Teaching Comparatives and Superlatives: 9 ESL Games
Ask a class to compare two phones and you will hear “this one is more good” within about ten seconds. That single error tells you exactly why comparatives and superlatives deserve a full lesson rather than a footnote in your adjectives unit. The rules look simple on the board, but the exceptions — irregular forms, the -y Zu -ier spelling shift, the doubled consonant in bigger — are where learners stumble. This guide walks through the formation rules, the errors that actually show up in real classrooms, and nine activities that turn a dry grammar point into the noisiest, most useful twenty minutes of your week.

Teaching Comparatives and Superlatives: Where to Start
Start with meaning, not form. Before a single -er ending goes on the board, students need to feel the difference between comparing two items and ranking one against many. Hold up two pens and say “This pen is longer than that one.” Then add three more and say “This is the longest pen.” The physical demonstration does more than a definition ever will, and it gives you a reference point to return to every time someone drifts.

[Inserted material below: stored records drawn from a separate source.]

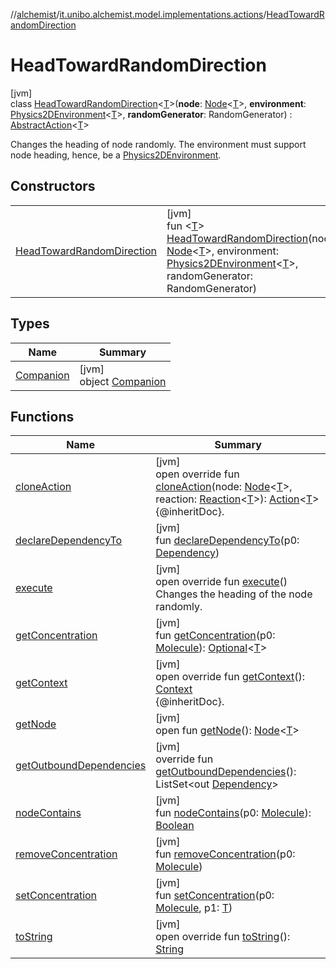 //[alchemist](../../../index.md)/[it.unibo.alchemist.model.implementations.actions](../index.md)/[HeadTowardRandomDirection](index.md)

# HeadTowardRandomDirection

[jvm]\
class [HeadTowardRandomDirection](index.md)<[T](index.md)>(**node**: [Node](../../it.unibo.alchemist.model.interfaces/-node/index.md)<[T](index.md)>, **environment**: [Physics2DEnvironment](../../it.unibo.alchemist.model.interfaces.environments/-physics2-d-environment/index.md)<[T](index.md)>, **randomGenerator**: RandomGenerator) : [AbstractAction](../-abstract-action/index.md)<[T](index.md)> 

Changes the heading of node randomly. The environment must support node heading, hence, be a [Physics2DEnvironment](../../it.unibo.alchemist.model.interfaces.environments/-physics2-d-environment/index.md).

## Constructors

| | |
|---|---|
| [HeadTowardRandomDirection](-head-toward-random-direction.md) | [jvm]<br>fun <[T](index.md)> [HeadTowardRandomDirection](-head-toward-random-direction.md)(node: [Node](../../it.unibo.alchemist.model.interfaces/-node/index.md)<[T](index.md)>, environment: [Physics2DEnvironment](../../it.unibo.alchemist.model.interfaces.environments/-physics2-d-environment/index.md)<[T](index.md)>, randomGenerator: RandomGenerator) |

## Types

| Name | Summary |
|---|---|
| [Companion](-companion/index.md) | [jvm]<br>object [Companion](-companion/index.md) |

## Functions

| Name | Summary |
|---|---|
| [cloneAction](clone-action.md) | [jvm]<br>open override fun [cloneAction](clone-action.md)(node: [Node](../../it.unibo.alchemist.model.interfaces/-node/index.md)<[T](index.md)>, reaction: [Reaction](../../it.unibo.alchemist.model.interfaces/-reaction/index.md)<[T](index.md)>): [Action](../../it.unibo.alchemist.model.interfaces/-action/index.md)<[T](index.md)><br>{@inheritDoc}. |
| [declareDependencyTo](../-camera-see/index.md#1970369254%2FFunctions%2F-267951372) | [jvm]<br>fun [declareDependencyTo](../-camera-see/index.md#1970369254%2FFunctions%2F-267951372)(p0: [Dependency](../../it.unibo.alchemist.model.interfaces/-dependency/index.md)) |
| [execute](execute.md) | [jvm]<br>open override fun [execute](execute.md)()<br>Changes the heading of the node randomly. |
| [getConcentration](../-camera-see/index.md#-1328510210%2FFunctions%2F-267951372) | [jvm]<br>fun [getConcentration](../-camera-see/index.md#-1328510210%2FFunctions%2F-267951372)(p0: [Molecule](../../it.unibo.alchemist.model.interfaces/-molecule/index.md)): [Optional](https://docs.oracle.com/javase/8/docs/api/java/util/Optional.html)<[T](index.md)> |
| [getContext](get-context.md) | [jvm]<br>open override fun [getContext](get-context.md)(): [Context](../../it.unibo.alchemist.model.interfaces/-context/index.md)<br>{@inheritDoc}. |
| [getNode](../-camera-see/index.md#-1981508984%2FFunctions%2F-267951372) | [jvm]<br>open fun [getNode](../-camera-see/index.md#-1981508984%2FFunctions%2F-267951372)(): [Node](../../it.unibo.alchemist.model.interfaces/-node/index.md)<[T](index.md)> |
| [getOutboundDependencies](../-abstract-action/get-outbound-dependencies.md) | [jvm]<br>override fun [getOutboundDependencies](../-abstract-action/get-outbound-dependencies.md)(): ListSet<out [Dependency](../../it.unibo.alchemist.model.interfaces/-dependency/index.md)> |
| [nodeContains](../-camera-see/index.md#1662898740%2FFunctions%2F-267951372) | [jvm]<br>fun [nodeContains](../-camera-see/index.md#1662898740%2FFunctions%2F-267951372)(p0: [Molecule](../../it.unibo.alchemist.model.interfaces/-molecule/index.md)): [Boolean](https://kotlinlang.org/api/latest/jvm/stdlib/kotlin/-boolean/index.html) |
| [removeConcentration](../-camera-see/index.md#-151459758%2FFunctions%2F-267951372) | [jvm]<br>fun [removeConcentration](../-camera-see/index.md#-151459758%2FFunctions%2F-267951372)(p0: [Molecule](../../it.unibo.alchemist.model.interfaces/-molecule/index.md)) |
| [setConcentration](../-toggle-molecule-randomly/index.md#-330064727%2FFunctions%2F-267951372) | [jvm]<br>fun [setConcentration](../-toggle-molecule-randomly/index.md#-330064727%2FFunctions%2F-267951372)(p0: [Molecule](../../it.unibo.alchemist.model.interfaces/-molecule/index.md), p1: [T](index.md)) |
| [toString](../-abstract-action/to-string.md) | [jvm]<br>open override fun [toString](../-abstract-action/to-string.md)(): [String](https://kotlinlang.org/api/latest/jvm/stdlib/kotlin/-string/index.html) |

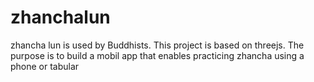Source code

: zhanchalun
=========
zhancha lun is used by Buddhists.
This project is based on threejs. The purpose is to build a mobil app that enables practicing zhancha using a phone or tabular
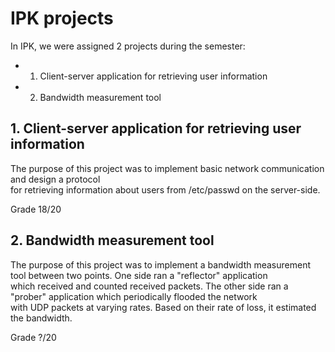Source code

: # IPK projects
In IPK, we were assigned 2 projects during the semester:
  * 1. Client-server application for retrieving user information
  * 2. Bandwidth measurement tool  
  
## 1. Client-server application for retrieving user information
The purpose of this project was to implement basic network communication and design a protocol  
for retrieving information about users from /etc/passwd on the server-side.  
  
Grade 18/20

## 2. Bandwidth measurement tool
The purpose of this project was to implement a bandwidth measurement tool between two points. One side ran a "reflector" application  
which received and counted received packets. The other side ran a "prober" application which periodically flooded the network  
with UDP packets at varying rates. Based on their rate of loss, it estimated the bandwidth.  
  
Grade ?/20

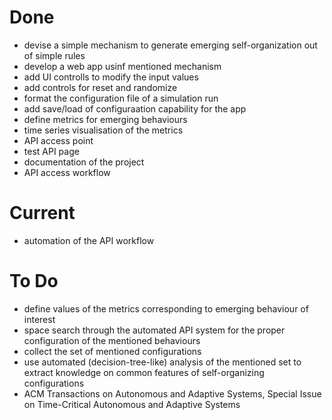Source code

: # Done

* devise a simple mechanism to generate emerging self-organization out of simple rules
* develop a web app usinf mentioned mechanism
* add UI controlls to modify the input values
* add controls for reset and randomize
* format the configuration file of a simulation run
* add save/load of configuraation capability for the app
* define metrics for emerging behaviours
* time series visualisation of the metrics
* API access point
* test API page
* documentation of the project
* API access workflow

# Current

* automation of the API workflow

# To Do

* define values of the metrics corresponding to emerging behaviour of interest
* space search through the automated API system for the proper configuration of the mentioned behaviours
* collect the set of mentioned configurations
* use automated (decision-tree-like) analysis of the mentioned set to extract knowledge on common features of self-organizing configurations
* ACM Transactions on Autonomous and Adaptive Systems, Special Issue on Time-Critical Autonomous and Adaptive Systems
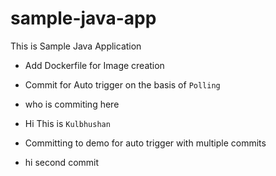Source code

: # sample-java-app
This is Sample Java Application
- Add Dockerfile for Image creation
- Commit for Auto trigger on the basis of `Polling`
- who is commiting here 
- Hi This is `Kulbhushan`
- Committing to demo for auto trigger with multiple commits

- hi second commit
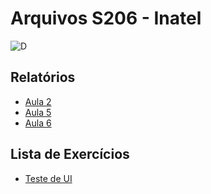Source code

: # Arquivos S206 - Inatel

![D](https://i.imgur.com/ip2zER1.gif)

## Relatórios

- [Aula 2](https://github.com/matheusvhs/S206/blob/df204872ea4d3860d166c78311023cf5ca565ff8/Testes%20-%20Cypress/cypress/e2e/Aula2/exemploAula2.cy.js)
- [Aula 5](https://github.com/matheusvhs/S206/blob/7fc698d17f3f0e5a5bd07c46a97be5704f6507c2/Testes%20-%20Postman/Relat%C3%B3rio%204.postman_collection.json)
- [Aula 6]()

## Lista de Exercícios

- [Teste de UI](https://github.com/matheusvhs/S206/tree/df204872ea4d3860d166c78311023cf5ca565ff8/Testes%20-%20Cypress/cypress/e2e/Lista%20-%20Teste%20de%20UI)
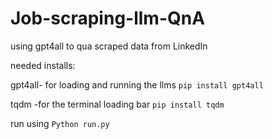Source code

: # Job-scraping-llm-QnA
using gpt4all to qua scraped data from LinkedIn

needed installs: 


gpt4all- for loading and running the llms
`pip install gpt4all`

tqdm -for the terminal loading bar
`pip install tqdm`

run using `Python run.py`
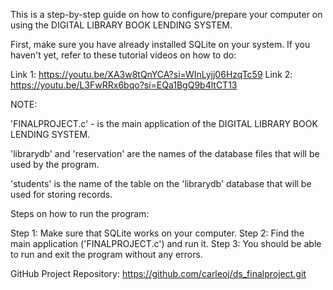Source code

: This is a step-by-step guide on how to configure/prepare your computer on using the DIGITAL LIBRARY BOOK LENDING SYSTEM.

First, make sure you have already installed SQLite on your system.
If you haven't yet, refer to these tutorial videos on how to do:

Link 1: https://youtu.be/XA3w8tQnYCA?si=WInLyjj06HzqTc59
Link 2: https://youtu.be/L3FwRRx6bqo?si=EQa1BgQ9b4ltCT13

NOTE: 

'FINALPROJECT.c' - is the main application of the DIGITAL LIBRARY BOOK LENDING SYSTEM.

'librarydb' and 'reservation' are the names of the database files that will be used by the program.

'students' is the name of the table on the 'librarydb' database that will be used for storing records.

Steps on how to run the program:

Step 1: Make sure that SQLite works on your computer.
Step 2: Find the main application ('FINALPROJECT.c') and run it.
Step 3: You should be able to run and exit the program without any errors.

GitHub Project Repository: https://github.com/carleoj/ds_finalproject.git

Once the concept lands, introduce the pattern in a fixed frame: [adjective]-er + than for comparatives, and the + [adjective]-est for superlatives. Keeping “than” glued to the comparative and “the” glued to the superlative heads off two of the most common gaps before they open. Adjectives are the natural launchpad here, and a class that already handled a solid grammar structure like modal verbs will find the sentence-frame approach familiar.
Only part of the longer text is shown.